I acknowledge the great contributions of my colleague from Tasmania, Senator Bilyk, who put on the record the detail of this, and those who participated in the debate. I point out that the marriage equality campaign commenced with charity action and so did the NDIS. This is a government that talks out of two sides of its mouth, dog whistling to win votes and never delivering for the Australian people, only delivering for itself. I urge the Senate to vote for this disallowance. It is an unnecessary and drastic overreach that will prevent charities continuing the fantastic work that we know that they do.
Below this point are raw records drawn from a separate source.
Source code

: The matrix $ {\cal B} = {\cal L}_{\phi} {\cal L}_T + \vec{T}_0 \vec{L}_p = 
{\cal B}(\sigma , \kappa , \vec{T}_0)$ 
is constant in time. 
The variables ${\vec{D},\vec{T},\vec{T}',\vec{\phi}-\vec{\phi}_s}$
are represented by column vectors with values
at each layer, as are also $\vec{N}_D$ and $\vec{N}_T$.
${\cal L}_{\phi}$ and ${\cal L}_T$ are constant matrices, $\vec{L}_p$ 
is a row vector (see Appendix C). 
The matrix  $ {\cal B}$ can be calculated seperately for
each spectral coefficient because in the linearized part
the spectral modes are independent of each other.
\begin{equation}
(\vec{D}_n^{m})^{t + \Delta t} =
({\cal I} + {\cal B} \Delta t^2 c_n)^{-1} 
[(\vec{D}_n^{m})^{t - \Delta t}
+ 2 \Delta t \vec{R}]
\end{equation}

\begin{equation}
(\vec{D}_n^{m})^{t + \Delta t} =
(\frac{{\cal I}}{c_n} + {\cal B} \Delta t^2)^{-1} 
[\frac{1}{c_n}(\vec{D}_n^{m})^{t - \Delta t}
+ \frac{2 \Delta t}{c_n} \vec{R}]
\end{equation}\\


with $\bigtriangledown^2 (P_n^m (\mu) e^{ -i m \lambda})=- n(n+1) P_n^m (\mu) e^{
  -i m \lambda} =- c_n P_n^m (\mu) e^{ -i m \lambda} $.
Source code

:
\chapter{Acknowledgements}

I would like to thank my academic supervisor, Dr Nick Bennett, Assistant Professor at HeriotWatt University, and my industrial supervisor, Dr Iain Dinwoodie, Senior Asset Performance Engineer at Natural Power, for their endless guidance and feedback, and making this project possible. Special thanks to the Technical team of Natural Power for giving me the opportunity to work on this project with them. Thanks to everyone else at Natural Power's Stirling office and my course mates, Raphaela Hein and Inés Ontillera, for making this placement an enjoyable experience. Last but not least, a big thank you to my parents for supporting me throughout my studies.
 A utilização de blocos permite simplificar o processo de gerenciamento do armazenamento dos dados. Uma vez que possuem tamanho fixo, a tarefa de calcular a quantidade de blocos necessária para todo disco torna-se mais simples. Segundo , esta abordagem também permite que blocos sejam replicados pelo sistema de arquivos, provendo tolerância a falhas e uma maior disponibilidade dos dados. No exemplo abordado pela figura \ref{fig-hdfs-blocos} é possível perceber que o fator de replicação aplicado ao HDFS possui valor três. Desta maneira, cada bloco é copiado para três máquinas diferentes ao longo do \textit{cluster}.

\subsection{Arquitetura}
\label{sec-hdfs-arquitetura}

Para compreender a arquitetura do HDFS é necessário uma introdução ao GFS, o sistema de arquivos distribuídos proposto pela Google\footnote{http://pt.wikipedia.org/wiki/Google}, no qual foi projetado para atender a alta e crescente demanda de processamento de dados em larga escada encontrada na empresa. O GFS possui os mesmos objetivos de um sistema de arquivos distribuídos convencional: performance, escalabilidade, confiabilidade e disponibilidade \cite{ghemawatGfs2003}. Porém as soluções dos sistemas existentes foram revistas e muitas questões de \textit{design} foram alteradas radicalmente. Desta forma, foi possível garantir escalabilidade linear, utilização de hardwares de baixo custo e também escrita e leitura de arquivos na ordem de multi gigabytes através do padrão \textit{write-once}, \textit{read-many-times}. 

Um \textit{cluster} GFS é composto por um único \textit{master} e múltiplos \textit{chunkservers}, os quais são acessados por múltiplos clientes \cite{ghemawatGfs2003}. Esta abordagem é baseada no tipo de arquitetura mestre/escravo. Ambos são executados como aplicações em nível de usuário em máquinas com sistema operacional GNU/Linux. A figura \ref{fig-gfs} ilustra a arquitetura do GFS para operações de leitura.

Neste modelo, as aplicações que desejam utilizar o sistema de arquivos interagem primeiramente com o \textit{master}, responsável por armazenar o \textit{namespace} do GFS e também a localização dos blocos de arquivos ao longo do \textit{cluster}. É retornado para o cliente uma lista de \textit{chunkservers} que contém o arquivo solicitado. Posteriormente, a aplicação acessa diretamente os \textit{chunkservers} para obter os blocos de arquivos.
The idea that in our common law system a charity could be deregistered merely on the suspicion a member of the organisation was committing a crime is totally outrageous. Extraordinarily, the ACNC Commissioner could deregister a charity that was neither charged nor found guilty of an offence. An entire charity such as Barnardo's Australia could be deregistered if just one of its staff or volunteers engaged in minor vandalism or trespassing, or if the charity cannot provide evidence to show it has taken reasonable steps to make sure resources are not used to promote or support unlawful contact.

This type of collective punishment of NGOs is more reminiscent of Lukashenko's Belarus or Orban's Hungary. It does not reflect the Australian proud tradition of democracy and civic benevolent action by people of faith and people of no faith who seek to do good for their fellow Australians, and do it collaboratively. Just like with the voter suppression bill, this is yet another attempt by the government to win the next election through tilting the scales in its favour. Not content with rorting every grant program in sight, they want to keep the charity sector silent and acquiescent in an election year.

This piece of regulation from the government is all about power and politics for them; it's not about good for the Australian people. The reason we're here is well and truly made clear by a submission of the Centre for Public Integrity, which says:

Through the delegation of law-making powers—

Which are the powers the government is using to put this really bad piece in action—

policy decisions that affect the rights and obligations of individuals, business and industry are increasingly being made by the Executive without adequate parliamentary oversight or other forms of accountability.

That's why we're here, trying to put the brakes on a runaway government that wants to take out the charities sector—the charity sector! It's not good enough to go after Australians for robodebt, not good enough to rort all the money through all the schemes—including the sports rorts, the car park rorts, the Building Better Regions rorts; now they want to go after the charities, who might in the future have a volunteer who might do something wrong. It is an overreach, and senators should vote against it.